Host: Bill Odom, is the greatest threat, as Jim Lilley says, not what North Korea might do with its nuclear weapons that it's building, but rather what it might do in giving it to other people?

Odom: I would agree with that. But I think we have set a pattern to complicate this matter for ourselves. I think sooner or later you'll see much more nuclear proliferation, nobody has ever stopped the diffusion of technology -- it has [only] affected the rates [at which technology has spread]. And I think we're going through a period in which we're going to have to be adjust to a more proliferated world. And that means, downplaying. I think a more effective way to slow down the proliferation is to devalue nuclear weapons. By jumping every time the [North] Koreans do something about this, as we did back in the 1990s, and to focus on the nuclear weapons problem only in North Korea, rather than what the change on the peninsula meant for strategic relations in North-East Asia, we sort of lost touch, and allowed ourselves to be wrenched into a position of conflict with the South to some degree, which we're seeing manifest itself now. I think sooner or later you just have to tell the North Koreans these things don't really count that much. As Jim Lilley said, we had a deterrence policy before -- we were able to stand toe-to-toe with the Soviet Union. And if Kim Jong Il thinks that he can shoot it out effectively with us, I think he's totally mistaken. And we just have make that clear to him.

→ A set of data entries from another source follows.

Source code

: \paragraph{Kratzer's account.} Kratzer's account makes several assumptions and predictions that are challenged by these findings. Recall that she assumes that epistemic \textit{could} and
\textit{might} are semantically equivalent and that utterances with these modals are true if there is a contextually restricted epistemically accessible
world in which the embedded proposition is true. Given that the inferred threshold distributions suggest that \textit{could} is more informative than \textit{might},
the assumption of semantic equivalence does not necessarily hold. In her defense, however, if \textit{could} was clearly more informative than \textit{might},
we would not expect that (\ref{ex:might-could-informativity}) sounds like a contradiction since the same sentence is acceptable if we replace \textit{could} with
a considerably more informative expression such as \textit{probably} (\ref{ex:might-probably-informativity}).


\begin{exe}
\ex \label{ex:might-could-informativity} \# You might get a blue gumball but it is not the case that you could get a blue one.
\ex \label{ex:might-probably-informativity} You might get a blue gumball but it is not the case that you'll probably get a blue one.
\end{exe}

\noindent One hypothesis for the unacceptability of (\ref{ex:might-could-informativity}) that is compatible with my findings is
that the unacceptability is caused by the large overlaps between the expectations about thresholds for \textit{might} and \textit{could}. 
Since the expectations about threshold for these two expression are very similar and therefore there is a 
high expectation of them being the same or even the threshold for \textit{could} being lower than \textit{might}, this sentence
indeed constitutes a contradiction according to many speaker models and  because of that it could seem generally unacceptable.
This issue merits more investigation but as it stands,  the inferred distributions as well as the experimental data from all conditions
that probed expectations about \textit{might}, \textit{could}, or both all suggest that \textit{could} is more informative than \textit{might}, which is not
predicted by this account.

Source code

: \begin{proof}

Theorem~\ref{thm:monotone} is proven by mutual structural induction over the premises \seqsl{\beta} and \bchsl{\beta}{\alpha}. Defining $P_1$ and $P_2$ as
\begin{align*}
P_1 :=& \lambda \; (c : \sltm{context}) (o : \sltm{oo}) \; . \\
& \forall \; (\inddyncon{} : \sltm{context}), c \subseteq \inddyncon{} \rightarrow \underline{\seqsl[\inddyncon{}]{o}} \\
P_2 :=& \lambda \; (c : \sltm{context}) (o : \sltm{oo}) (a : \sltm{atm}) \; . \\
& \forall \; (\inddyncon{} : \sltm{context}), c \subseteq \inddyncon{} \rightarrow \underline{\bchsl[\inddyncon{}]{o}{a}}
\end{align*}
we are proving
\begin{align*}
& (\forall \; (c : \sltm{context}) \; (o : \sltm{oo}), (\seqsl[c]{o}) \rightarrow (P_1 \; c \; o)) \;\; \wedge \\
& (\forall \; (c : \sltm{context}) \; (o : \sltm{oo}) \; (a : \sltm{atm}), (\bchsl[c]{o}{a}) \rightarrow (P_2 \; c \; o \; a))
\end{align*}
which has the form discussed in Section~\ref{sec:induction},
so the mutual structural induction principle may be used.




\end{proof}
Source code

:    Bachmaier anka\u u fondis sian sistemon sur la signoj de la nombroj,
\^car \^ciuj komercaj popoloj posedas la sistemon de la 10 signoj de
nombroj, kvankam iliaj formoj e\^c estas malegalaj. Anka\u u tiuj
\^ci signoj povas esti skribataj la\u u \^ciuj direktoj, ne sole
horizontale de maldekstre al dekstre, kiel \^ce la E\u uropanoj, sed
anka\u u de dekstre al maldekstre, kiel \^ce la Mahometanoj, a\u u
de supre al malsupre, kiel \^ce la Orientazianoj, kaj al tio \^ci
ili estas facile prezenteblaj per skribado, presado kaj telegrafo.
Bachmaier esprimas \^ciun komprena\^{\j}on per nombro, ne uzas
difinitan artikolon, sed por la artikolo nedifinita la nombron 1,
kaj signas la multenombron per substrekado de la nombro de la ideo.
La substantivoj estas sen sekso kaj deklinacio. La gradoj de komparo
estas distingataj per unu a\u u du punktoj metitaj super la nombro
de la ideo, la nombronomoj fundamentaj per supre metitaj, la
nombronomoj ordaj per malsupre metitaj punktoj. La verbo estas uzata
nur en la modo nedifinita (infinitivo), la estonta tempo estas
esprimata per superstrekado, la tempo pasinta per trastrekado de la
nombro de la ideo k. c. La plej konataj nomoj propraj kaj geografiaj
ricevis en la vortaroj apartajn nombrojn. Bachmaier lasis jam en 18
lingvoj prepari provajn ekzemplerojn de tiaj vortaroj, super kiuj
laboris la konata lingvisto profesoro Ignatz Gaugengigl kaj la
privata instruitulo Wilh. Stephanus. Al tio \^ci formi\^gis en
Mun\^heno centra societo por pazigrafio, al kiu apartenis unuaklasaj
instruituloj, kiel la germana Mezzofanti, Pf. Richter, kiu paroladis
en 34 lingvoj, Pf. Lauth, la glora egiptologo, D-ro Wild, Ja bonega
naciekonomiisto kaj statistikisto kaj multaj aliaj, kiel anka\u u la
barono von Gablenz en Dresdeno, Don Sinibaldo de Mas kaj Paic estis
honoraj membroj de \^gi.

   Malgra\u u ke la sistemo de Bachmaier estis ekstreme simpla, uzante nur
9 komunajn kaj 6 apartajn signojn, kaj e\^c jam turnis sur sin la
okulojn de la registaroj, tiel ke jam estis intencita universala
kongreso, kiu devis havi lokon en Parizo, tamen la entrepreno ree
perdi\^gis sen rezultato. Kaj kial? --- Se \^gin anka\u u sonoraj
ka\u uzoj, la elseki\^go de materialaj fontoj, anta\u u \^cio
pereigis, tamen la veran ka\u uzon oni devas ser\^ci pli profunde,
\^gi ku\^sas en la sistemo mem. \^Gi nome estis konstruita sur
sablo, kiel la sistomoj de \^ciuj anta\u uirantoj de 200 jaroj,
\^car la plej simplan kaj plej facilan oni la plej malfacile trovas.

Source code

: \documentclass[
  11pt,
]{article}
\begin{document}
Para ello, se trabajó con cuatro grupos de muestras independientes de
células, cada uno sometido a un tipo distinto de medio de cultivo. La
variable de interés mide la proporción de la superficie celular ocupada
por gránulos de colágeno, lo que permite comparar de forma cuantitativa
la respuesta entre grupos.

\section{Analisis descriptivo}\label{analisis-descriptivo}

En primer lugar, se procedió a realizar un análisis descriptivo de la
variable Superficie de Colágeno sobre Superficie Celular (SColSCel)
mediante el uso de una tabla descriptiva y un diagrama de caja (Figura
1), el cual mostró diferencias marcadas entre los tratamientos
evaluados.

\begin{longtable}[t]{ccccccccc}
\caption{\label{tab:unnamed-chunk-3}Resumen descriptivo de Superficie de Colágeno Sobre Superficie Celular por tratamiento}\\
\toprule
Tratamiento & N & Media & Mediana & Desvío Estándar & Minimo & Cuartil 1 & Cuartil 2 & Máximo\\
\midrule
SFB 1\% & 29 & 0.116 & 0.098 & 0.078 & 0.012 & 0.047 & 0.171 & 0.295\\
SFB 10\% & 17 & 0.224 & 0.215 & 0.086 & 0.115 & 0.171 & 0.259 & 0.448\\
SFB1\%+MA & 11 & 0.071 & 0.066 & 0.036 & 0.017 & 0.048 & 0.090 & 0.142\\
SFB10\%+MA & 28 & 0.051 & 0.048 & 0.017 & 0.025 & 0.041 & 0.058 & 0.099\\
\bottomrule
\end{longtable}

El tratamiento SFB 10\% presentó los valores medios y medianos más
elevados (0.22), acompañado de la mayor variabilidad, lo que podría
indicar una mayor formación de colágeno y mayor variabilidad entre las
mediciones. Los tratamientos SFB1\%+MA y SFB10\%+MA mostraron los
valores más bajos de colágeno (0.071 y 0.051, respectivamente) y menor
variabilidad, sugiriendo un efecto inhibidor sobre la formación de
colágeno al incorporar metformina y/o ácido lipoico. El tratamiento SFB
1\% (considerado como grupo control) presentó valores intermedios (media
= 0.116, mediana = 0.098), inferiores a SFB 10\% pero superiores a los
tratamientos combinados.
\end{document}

Host: Bob Einhorn, do you agree with that the U-S has been overreacting, in a sense, to North Korea?

Einhorn: No, I don't. I have a somewhat different view. I agree with Jim Lilley that North Korea's potential to export its sensitive technologies and nuclear technologies is a very, very serious problem. But I also believe that North Korea's indigenous programs are a very serious problem. I don't think we should count on deterrence and containment working with North Korea. They may well work, but I think we have to try to prevent North Korea from going down the nuclear path. If North Korea gets nuclear weapons, acquires them and retains them, I think this will create pressures in South Korea, in Japan, eventually Taiwan, all to get nuclear weapons, and that will be very destabilizing.

Host: Many people believe that North Korea already has some nuclear weapons. So isn't that situation already in place?

Einhorn: Well, they probably have already one or two nuclear weapons -- that's what most estimates are. But I think we need to prevent them from going from one to two, to six or seven within half a year, and then to tens of nuclear weapons within about a decade. I think it is important to stop them where they are and if possible role them back.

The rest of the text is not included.